* [PROBLEM] Every entry below should be reproduced exactly, with all pictures left out.

[[ INPUT MATERIAL, beginning ]]

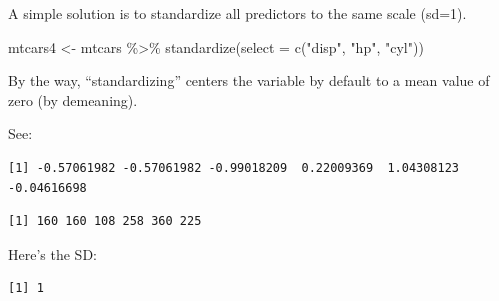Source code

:\documentclass[
  letterpaper,
  DIV=11,
  numbers=noendperiod]{scrreprt}
\newenvironment{Shaded}{\begin{snugshade}}{\end{snugshade}}
\newcommand{\AttributeTok}[1]{\textcolor[rgb]{0.40,0.45,0.13}{#1}}
\newcommand{\FunctionTok}[1]{\textcolor[rgb]{0.28,0.35,0.67}{#1}}
\newcommand{\NormalTok}[1]{\textcolor[rgb]{0.00,0.23,0.31}{#1}}
\newcommand{\OtherTok}[1]{\textcolor[rgb]{0.00,0.23,0.31}{#1}}
\newcommand{\SpecialCharTok}[1]{\textcolor[rgb]{0.37,0.37,0.37}{#1}}
\newcommand{\StringTok}[1]{\textcolor[rgb]{0.13,0.47,0.30}{#1}}
\theoremstyle{definition}
\theoremstyle{definition}
\theoremstyle{remark}
\begin{document}
A simple solution is to standardize all predictors to the same scale
(sd=1).

\begin{Shaded}
\begin{Highlighting}[]
\NormalTok{mtcars4 }\OtherTok{\textless{}{-}}
\NormalTok{  mtcars }\SpecialCharTok{\%\textgreater{}\%} 
  \FunctionTok{standardize}\NormalTok{(}\AttributeTok{select =} \FunctionTok{c}\NormalTok{(}\StringTok{"disp"}\NormalTok{, }\StringTok{"hp"}\NormalTok{, }\StringTok{"cyl"}\NormalTok{))}
\end{Highlighting}
\end{Shaded}

By the way, ``standardizing'' centers the variable by default to a mean
value of zero (by demeaning).

See:

\begin{Shaded}
\end{Shaded}

\begin{verbatim}
[1] -0.57061982 -0.57061982 -0.99018209  0.22009369  1.04308123 -0.04616698
\end{verbatim}

\begin{Shaded}
\end{Shaded}

\begin{verbatim}
[1] 160 160 108 258 360 225
\end{verbatim}

Here's the SD:

\begin{Shaded}
\end{Shaded}

\begin{verbatim}
[1] 1
\end{verbatim}

\begin{Shaded}
\end{Shaded}
\end{document}
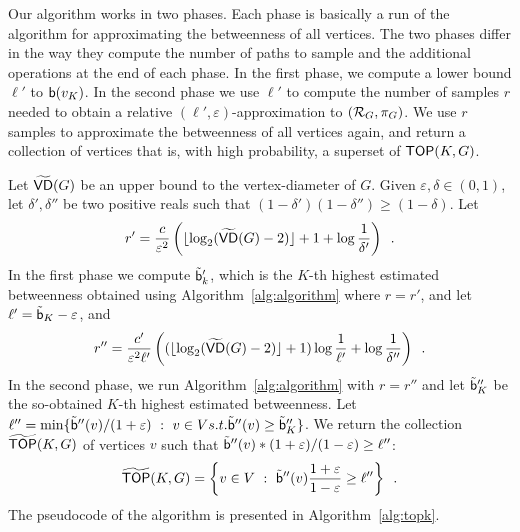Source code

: Our algorithm works in two phases. Each phase is basically a run of the
algorithm for approximating the betweenness of all vertices. %
The two phases differ in the way they compute the number of paths to sample and
the additional operations at the end of each phase. In the first
phase, we compute a lower bound $\ell'$ to $\mathsf{b}(v_K)$. In the second phase we
use $\ell'$ to compute the number of samples $r$ needed to obtain a relative
$(\ell',\varepsilon)$-approximation to $(\mathcal{R}_G,\pi_G)$. We use $r$ samples to approximate the betweenness of all vertices again, and
return a collection of vertices that is, with high probability, a superset of
$\mathsf{TOP}(K,G)$.

Let $\widetilde{\mathsf{VD}}(G)$ be an upper bound to the vertex-diameter of $G$. Given
$\varepsilon,\delta\in(0,1)$, let $\delta',\delta''$ be two positive reals such
that $(1-\delta')(1-\delta'')\ge(1-\delta)$. Let
\[
r'=\frac{c}{\varepsilon^2}\left(\lfloor\log_2(\widetilde{\mathsf{VD}}(G)-2)\rfloor+1+\log\frac{1}{\delta'}\right)\enspace.
\]
In the first phase we compute $\tilde{\mathsf{b}}'_k$, which is the $K$-th highest
estimated betweenness obtained using Algorithm~\ref{alg:algorithm} where $r=r'$,
and let
  $\ell'=\tilde{\mathsf{b}}_K-\varepsilon$, %
and
\[
r''=\frac{c'}{\varepsilon^2\ell'}\left((\lfloor\log_2(\widetilde{\mathsf{VD}}(G)-2)\rfloor+1)\log\frac{1}{\ell'}+\log\frac{1}{\delta''}\right)\enspace.
\]
In the second phase, we run Algorithm~\ref{alg:algorithm} with $r=r''$ and let $\tilde{\mathsf{b}}''_K$ be
the so-obtained $K$-th highest estimated betweenness. Let
$\ell''=\min\{\tilde{\mathsf{b}}''(v) / (1+\varepsilon) ~:~ v\in V \relax{ s.t. }
\tilde{\mathsf{b}}''(v)\ge\tilde{\mathsf{b}}''_K\}$. We
return the collection $\widetilde{\mathsf{TOP}}(K,G)$ of vertices $v$ such that
$\tilde{\mathsf{b}}''(v)*(1+\varepsilon)/(1-\varepsilon)\ge\ell''$:
\[
\widetilde{\mathsf{TOP}}(K,G)= \left\{v\in V ~:~
\tilde{\mathsf{b}}''(v)\frac{1+\varepsilon}{1-\varepsilon}\ge\ell''\right\}\enspace.
\]
\ifproof
The pseudocode of the algorithm is presented in Algorithm~\ref{alg:topk}.


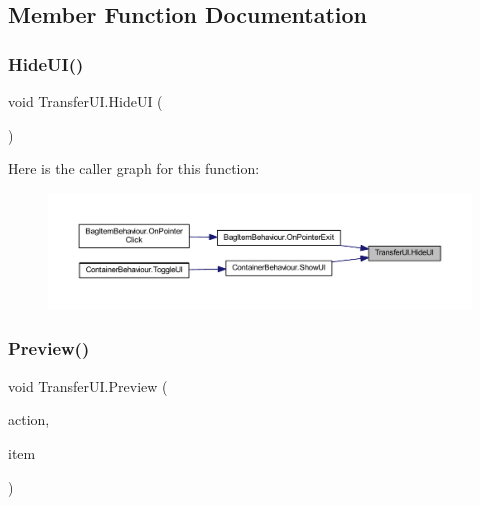 \subsection{Member Function Documentation}
\mbox{\label{class_transfer_u_i_a5c4b5956098b374e40ea084d7fbe7739}} 
\subsubsection{\texorpdfstring{HideUI()}{HideUI()}}
{\footnotesize\ttfamily void Transfer\+U\+I.\+Hide\+UI (\begin{DoxyParamCaption}{ }\end{DoxyParamCaption})}

Here is the caller graph for this function\+:\nopagebreak
\begin{figure}[H]
\begin{center}
\leavevmode
\includegraphics[width=350pt]{class_transfer_u_i_a5c4b5956098b374e40ea084d7fbe7739_icgraph}
\end{center}
\end{figure}
\mbox{\label{class_transfer_u_i_a9d2e7c3708193e3d51fe8539f9c41a75}} 
\subsubsection{\texorpdfstring{Preview()}{Preview()}\hspace{0.1cm}{\footnotesize\ttfamily [1/2]}}
{\footnotesize\ttfamily void Transfer\+U\+I.\+Preview (\begin{DoxyParamCaption}\item[{\mbox{\hyperlink{class_bag_behaviour_aeafbbbda3c9a34d1a73647a8b274788c}{Bag\+Behaviour.\+Actions}}}]{action,  }\item[{\mbox{\hyperlink{class_base_item}{Base\+Item}}}]{item }\end{DoxyParamCaption})}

[[ INPUT MATERIAL, end ]]

* [EXERCISE SOLUTION]
Source code

:\documentclass[
  letterpaper,
  DIV=11,
  numbers=noendperiod]{scrreprt}
\newenvironment{Shaded}{\begin{snugshade}}{\end{snugshade}}
\newcommand{\AttributeTok}[1]{\textcolor[rgb]{0.40,0.45,0.13}{#1}}
\newcommand{\FunctionTok}[1]{\textcolor[rgb]{0.28,0.35,0.67}{#1}}
\newcommand{\NormalTok}[1]{\textcolor[rgb]{0.00,0.23,0.31}{#1}}
\newcommand{\OtherTok}[1]{\textcolor[rgb]{0.00,0.23,0.31}{#1}}
\newcommand{\SpecialCharTok}[1]{\textcolor[rgb]{0.37,0.37,0.37}{#1}}
\newcommand{\StringTok}[1]{\textcolor[rgb]{0.13,0.47,0.30}{#1}}
\theoremstyle{definition}
\theoremstyle{definition}
\theoremstyle{remark}
\begin{document}
A simple solution is to standardize all predictors to the same scale
(sd=1).

\begin{Shaded}
\begin{Highlighting}[]
\NormalTok{mtcars4 }\OtherTok{\textless{}{-}}
\NormalTok{  mtcars }\SpecialCharTok{\%\textgreater{}\%} 
  \FunctionTok{standardize}\NormalTok{(}\AttributeTok{select =} \FunctionTok{c}\NormalTok{(}\StringTok{"disp"}\NormalTok{, }\StringTok{"hp"}\NormalTok{, }\StringTok{"cyl"}\NormalTok{))}
\end{Highlighting}
\end{Shaded}

By the way, ``standardizing'' centers the variable by default to a mean
value of zero (by demeaning).

See:

\begin{Shaded}
\end{Shaded}

\begin{verbatim}
[1] -0.57061982 -0.57061982 -0.99018209  0.22009369  1.04308123 -0.04616698
\end{verbatim}

\begin{Shaded}
\end{Shaded}

\begin{verbatim}
[1] 160 160 108 258 360 225
\end{verbatim}

Here's the SD:

\begin{Shaded}
\end{Shaded}

\begin{verbatim}
[1] 1
\end{verbatim}

\begin{Shaded}
\end{Shaded}
\end{document}
Source code

: Our algorithm works in two phases. Each phase is basically a run of the
algorithm for approximating the betweenness of all vertices. %
The two phases differ in the way they compute the number of paths to sample and
the additional operations at the end of each phase. In the first
phase, we compute a lower bound $\ell'$ to $\mathsf{b}(v_K)$. In the second phase we
use $\ell'$ to compute the number of samples $r$ needed to obtain a relative
$(\ell',\varepsilon)$-approximation to $(\mathcal{R}_G,\pi_G)$. We use $r$ samples to approximate the betweenness of all vertices again, and
return a collection of vertices that is, with high probability, a superset of
$\mathsf{TOP}(K,G)$.

Let $\widetilde{\mathsf{VD}}(G)$ be an upper bound to the vertex-diameter of $G$. Given
$\varepsilon,\delta\in(0,1)$, let $\delta',\delta''$ be two positive reals such
that $(1-\delta')(1-\delta'')\ge(1-\delta)$. Let
\[
r'=\frac{c}{\varepsilon^2}\left(\lfloor\log_2(\widetilde{\mathsf{VD}}(G)-2)\rfloor+1+\log\frac{1}{\delta'}\right)\enspace.
\]
In the first phase we compute $\tilde{\mathsf{b}}'_k$, which is the $K$-th highest
estimated betweenness obtained using Algorithm~\ref{alg:algorithm} where $r=r'$,
and let
  $\ell'=\tilde{\mathsf{b}}_K-\varepsilon$, %
and
\[
r''=\frac{c'}{\varepsilon^2\ell'}\left((\lfloor\log_2(\widetilde{\mathsf{VD}}(G)-2)\rfloor+1)\log\frac{1}{\ell'}+\log\frac{1}{\delta''}\right)\enspace.
\]
In the second phase, we run Algorithm~\ref{alg:algorithm} with $r=r''$ and let $\tilde{\mathsf{b}}''_K$ be
the so-obtained $K$-th highest estimated betweenness. Let
$\ell''=\min\{\tilde{\mathsf{b}}''(v) / (1+\varepsilon) ~:~ v\in V \relax{ s.t. }
\tilde{\mathsf{b}}''(v)\ge\tilde{\mathsf{b}}''_K\}$. We
return the collection $\widetilde{\mathsf{TOP}}(K,G)$ of vertices $v$ such that
$\tilde{\mathsf{b}}''(v)*(1+\varepsilon)/(1-\varepsilon)\ge\ell''$:
\[
\widetilde{\mathsf{TOP}}(K,G)= \left\{v\in V ~:~
\tilde{\mathsf{b}}''(v)\frac{1+\varepsilon}{1-\varepsilon}\ge\ell''\right\}\enspace.
\]
\ifproof
The pseudocode of the algorithm is presented in Algorithm~\ref{alg:topk}.


 \subsection{Member Function Documentation}
\mbox{\label{class_transfer_u_i_a5c4b5956098b374e40ea084d7fbe7739}} 
\subsubsection{\texorpdfstring{HideUI()}{HideUI()}}
{\footnotesize\ttfamily void Transfer\+U\+I.\+Hide\+UI (\begin{DoxyParamCaption}{ }\end{DoxyParamCaption})}

Here is the caller graph for this function\+:\nopagebreak
\begin{figure}[H]
\begin{center}
\leavevmode
\includegraphics[width=350pt]{class_transfer_u_i_a5c4b5956098b374e40ea084d7fbe7739_icgraph}
\end{center}
\end{figure}
\mbox{\label{class_transfer_u_i_a9d2e7c3708193e3d51fe8539f9c41a75}} 
\subsubsection{\texorpdfstring{Preview()}{Preview()}\hspace{0.1cm}{\footnotesize\ttfamily [1/2]}}
{\footnotesize\ttfamily void Transfer\+U\+I.\+Preview (\begin{DoxyParamCaption}\item[{\mbox{\hyperlink{class_bag_behaviour_aeafbbbda3c9a34d1a73647a8b274788c}{Bag\+Behaviour.\+Actions}}}]{action,  }\item[{\mbox{\hyperlink{class_base_item}{Base\+Item}}}]{item }\end{DoxyParamCaption})}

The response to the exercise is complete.